La plus grande qualité technique de l’Américain est certainement son coup droit. Très à plat, il est capable d’aller chercher des angles spectaculaires avec un simple coup de poignet.

Cependant, ce qui fait en grande partie le succès de Tiafoe est son athlétisme. Il est l’un des joueurs les plus en forme du circuit et, contrairement à ses rivaux, il n’a pas la carrure typique d’un joueur de tennis. S’il avait voulu, il aurait pu devenir un joueur de la NFL, de la NBA ou de la MLB. D’ailleurs, le droitier a une meilleure fiche en carrière lors de matchs trois de cinq que lors des matchs deux de trois.

Passer le flambeau

En 2020, Tiafoe a été le lauréat du trophée humanitaire Arthur-Ashe, remis annuellement par l’ATP à une personnalité qui s’est démarquée par son implication dans la communauté.
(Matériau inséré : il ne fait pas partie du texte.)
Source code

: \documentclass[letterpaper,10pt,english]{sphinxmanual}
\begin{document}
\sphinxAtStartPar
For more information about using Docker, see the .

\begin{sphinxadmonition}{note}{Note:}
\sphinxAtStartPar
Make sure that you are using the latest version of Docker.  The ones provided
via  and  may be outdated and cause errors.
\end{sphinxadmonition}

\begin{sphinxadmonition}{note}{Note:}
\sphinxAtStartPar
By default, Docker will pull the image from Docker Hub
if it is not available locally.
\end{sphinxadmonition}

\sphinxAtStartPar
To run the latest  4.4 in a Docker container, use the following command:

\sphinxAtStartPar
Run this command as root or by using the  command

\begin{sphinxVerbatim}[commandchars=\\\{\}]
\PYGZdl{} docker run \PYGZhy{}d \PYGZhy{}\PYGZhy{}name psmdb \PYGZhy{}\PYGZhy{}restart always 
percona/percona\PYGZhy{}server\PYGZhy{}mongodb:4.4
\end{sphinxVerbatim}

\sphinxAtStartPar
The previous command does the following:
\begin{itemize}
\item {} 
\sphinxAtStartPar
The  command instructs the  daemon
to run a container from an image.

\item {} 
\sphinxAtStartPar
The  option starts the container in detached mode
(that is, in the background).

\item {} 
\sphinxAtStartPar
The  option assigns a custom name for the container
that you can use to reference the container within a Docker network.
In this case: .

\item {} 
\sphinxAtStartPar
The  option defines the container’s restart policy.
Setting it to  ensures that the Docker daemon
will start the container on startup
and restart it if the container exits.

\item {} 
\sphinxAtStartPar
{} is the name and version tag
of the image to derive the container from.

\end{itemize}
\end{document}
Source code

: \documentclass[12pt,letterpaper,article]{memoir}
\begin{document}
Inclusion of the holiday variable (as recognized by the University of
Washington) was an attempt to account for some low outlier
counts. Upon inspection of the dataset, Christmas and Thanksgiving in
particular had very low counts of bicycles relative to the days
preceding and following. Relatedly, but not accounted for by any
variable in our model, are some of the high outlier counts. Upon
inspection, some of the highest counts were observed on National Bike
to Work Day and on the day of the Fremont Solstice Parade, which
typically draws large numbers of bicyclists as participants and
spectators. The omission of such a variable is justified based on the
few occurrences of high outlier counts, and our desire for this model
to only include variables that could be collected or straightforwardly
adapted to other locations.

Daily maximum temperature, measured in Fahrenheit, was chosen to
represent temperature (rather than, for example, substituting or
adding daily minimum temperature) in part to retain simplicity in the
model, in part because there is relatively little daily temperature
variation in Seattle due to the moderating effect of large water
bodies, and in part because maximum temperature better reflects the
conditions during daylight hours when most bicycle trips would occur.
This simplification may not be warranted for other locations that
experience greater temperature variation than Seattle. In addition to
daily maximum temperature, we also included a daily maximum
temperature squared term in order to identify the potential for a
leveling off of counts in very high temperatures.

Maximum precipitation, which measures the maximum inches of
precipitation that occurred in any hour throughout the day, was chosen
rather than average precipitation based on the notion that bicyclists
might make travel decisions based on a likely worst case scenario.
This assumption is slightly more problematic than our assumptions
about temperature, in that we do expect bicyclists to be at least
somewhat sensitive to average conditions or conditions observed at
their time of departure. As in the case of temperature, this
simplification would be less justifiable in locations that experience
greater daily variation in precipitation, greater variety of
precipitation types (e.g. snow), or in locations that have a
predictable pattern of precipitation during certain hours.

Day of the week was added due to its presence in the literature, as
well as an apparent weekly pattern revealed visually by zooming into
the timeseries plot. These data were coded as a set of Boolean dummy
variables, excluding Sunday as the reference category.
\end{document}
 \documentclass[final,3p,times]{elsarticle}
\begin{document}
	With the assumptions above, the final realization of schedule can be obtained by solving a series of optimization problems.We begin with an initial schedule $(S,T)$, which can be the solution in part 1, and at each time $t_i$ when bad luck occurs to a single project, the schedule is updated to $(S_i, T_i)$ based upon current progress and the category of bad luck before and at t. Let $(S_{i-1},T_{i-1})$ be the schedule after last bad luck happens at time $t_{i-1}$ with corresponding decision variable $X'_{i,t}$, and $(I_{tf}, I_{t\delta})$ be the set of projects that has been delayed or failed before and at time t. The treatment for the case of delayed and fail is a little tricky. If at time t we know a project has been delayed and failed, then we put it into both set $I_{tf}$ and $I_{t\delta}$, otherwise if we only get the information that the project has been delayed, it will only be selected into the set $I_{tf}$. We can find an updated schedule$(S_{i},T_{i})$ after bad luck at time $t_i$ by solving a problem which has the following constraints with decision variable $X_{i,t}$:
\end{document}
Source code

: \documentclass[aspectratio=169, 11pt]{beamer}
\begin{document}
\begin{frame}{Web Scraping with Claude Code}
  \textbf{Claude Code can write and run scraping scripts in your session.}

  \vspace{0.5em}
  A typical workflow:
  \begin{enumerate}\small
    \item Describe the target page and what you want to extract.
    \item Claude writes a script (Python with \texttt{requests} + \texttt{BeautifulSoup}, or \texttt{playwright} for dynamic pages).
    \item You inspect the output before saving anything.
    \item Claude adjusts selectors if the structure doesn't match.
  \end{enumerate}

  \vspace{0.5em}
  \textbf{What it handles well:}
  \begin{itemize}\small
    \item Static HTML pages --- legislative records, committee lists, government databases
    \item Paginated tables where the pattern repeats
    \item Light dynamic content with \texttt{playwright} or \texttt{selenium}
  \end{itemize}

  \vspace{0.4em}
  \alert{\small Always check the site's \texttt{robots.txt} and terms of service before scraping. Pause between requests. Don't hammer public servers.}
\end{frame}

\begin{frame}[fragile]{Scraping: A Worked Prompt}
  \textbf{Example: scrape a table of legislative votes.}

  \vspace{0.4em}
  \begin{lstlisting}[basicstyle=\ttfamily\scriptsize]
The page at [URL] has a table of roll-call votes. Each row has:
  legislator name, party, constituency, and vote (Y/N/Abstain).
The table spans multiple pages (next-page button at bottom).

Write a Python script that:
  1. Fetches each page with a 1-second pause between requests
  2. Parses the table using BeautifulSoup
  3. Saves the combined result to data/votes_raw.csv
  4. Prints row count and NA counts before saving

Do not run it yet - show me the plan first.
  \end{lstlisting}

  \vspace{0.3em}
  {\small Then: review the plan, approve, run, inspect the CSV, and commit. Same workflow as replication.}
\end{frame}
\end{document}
Il avait alors 22 ans.

« Je sais que je dois porter le flambeau et faire une différence dans ce monde », avait-il écrit dans une lettre destinée à M. Ashe et publiée sur le site de l’ATP.

En 2020, Tiafoe avait mis sur pied l’initiative « Racquets Down, Hands Up », pour mettre en lumière les inégalités et la mort « injuste » de jeunes enfants afro-américains aux États-Unis. Il avait alors reçu le soutien de Serena Williams, Gaël Monfils et Jo-Wilfried Tsonga, notamment.

Tiafoe sert une cause qui le dépasse, mais qui fait de lui un modèle pour les enfants noirs qui n’existait à peu près pas sur le circuit de l’ATP.

S’il est porté aujourd’hui à s’impliquer, c’est grâce à Arthur Ashe. Cette victoire contre le plus grand champion de l’histoire avait donc une valeur ajoutée, puisqu’elle a été remportée sur le terrain nommé en l’honneur de cette légende.